G21C-05:
Discharge Estimation Using Hydro-Geodetic Approaches

Tuesday, 16 December 2014: 9:00 AM
Mohammad J. Tourian1, Christof Lorenz2, Balaji Devaraju1, Johannes M. Riegger3, Harald Kunstmann2,4 and Nico J Sneeuw1, (1)University of Stuttgart, Institute of Geodesy, Stuttgart, Germany, (2)Karlsruhe Institute of Technology, Karlsruhe, Germany, (3)University of Stuttgart, Institute for Modelling Hydraulic and Environmental Systems, Stuttgart, Germany, (4)University of Augsburg, Institute of Geography, Augsburg, Germany
Abstract:
The publicly available global discharge database is limited in spatial and temporal coverage. Although regional exceptions exist, the population of the database has declined over the past several years. When aiming for global scale discharge at a sufficient temporal resolution and with homogeneous accuracy, the choice to use spaceborne sensors is only a logical step. In this respect, we take water storage changes from GRACE and water level measurements from satellite altimetry and present a comprehensive assessment of 5 different hydro-geodetic approaches for river discharge prediction: hydrological balance equation, hydro-meteorological balance equation, least squares prediction using the covariance matrices out of available old in situ data, satellite altimetry with quantile function based stage-discharge relationships and a runoff-storage relationship that takes time-lag into account. As a common property these approaches do not rely on hydrological modeling; they are either purely data driven or make use of atmospheric reanalyses. The discharge estimation skill of these approaches are validated against in situ data. Our validation shows that satellite altimetry, runoff-storage and least squares prediction approaches are able to capture river discharge with an error range (relative RMSE) of less than 15% for most of the rivers under study. We are thus able to avoid the complexity of hydrological modeling for discharge estimation.

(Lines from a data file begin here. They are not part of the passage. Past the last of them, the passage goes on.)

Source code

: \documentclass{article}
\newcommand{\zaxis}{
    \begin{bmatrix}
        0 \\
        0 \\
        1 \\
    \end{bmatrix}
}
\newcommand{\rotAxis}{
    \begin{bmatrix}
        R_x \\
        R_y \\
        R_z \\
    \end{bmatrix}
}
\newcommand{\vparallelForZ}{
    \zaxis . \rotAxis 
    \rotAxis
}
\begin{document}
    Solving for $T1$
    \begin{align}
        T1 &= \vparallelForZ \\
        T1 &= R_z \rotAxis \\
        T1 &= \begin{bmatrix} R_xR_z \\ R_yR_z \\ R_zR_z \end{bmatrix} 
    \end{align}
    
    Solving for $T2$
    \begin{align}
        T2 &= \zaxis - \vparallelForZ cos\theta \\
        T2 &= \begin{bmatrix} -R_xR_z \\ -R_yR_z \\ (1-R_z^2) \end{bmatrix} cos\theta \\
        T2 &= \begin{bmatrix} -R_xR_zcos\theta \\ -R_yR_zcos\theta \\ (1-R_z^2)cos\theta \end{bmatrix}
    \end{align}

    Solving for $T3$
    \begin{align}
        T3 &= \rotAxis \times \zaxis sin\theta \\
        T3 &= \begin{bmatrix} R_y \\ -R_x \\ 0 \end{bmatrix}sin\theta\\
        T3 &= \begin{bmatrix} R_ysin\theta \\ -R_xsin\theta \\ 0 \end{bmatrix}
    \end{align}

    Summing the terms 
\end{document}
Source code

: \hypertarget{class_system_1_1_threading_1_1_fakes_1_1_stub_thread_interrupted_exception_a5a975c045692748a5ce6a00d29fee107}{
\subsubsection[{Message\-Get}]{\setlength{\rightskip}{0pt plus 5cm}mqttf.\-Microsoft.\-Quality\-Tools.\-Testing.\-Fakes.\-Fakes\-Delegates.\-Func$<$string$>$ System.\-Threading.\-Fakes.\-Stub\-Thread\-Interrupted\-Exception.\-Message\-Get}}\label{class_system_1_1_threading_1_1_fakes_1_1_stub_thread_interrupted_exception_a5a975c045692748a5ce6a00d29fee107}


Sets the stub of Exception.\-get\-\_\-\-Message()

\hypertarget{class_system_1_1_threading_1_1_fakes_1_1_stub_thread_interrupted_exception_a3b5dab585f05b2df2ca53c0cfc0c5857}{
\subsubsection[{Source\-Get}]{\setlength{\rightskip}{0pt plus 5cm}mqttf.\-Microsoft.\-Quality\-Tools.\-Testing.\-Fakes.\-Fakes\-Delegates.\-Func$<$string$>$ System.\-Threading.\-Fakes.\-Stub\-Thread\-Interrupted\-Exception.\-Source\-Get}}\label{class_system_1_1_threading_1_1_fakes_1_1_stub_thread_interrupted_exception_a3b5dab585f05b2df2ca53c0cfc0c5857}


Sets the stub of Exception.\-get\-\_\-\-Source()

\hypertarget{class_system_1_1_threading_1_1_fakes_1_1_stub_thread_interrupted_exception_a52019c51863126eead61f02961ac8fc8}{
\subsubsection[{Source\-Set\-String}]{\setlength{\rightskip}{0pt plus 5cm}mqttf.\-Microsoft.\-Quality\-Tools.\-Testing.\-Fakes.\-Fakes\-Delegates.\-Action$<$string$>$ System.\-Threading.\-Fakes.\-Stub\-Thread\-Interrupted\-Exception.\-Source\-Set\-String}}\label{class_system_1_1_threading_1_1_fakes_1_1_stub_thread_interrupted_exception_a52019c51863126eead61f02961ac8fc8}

Our results show that the mentioned three approaches clearly outperform the global methods (hydrological and hydro-meteorological approaches). However, the global methods have the potential to provide discharge over all landmasses ---gauged and ungauged basins alike, but are still limited due to inconsistencies in the global hydrological and hydro-meteorological datasets that they use.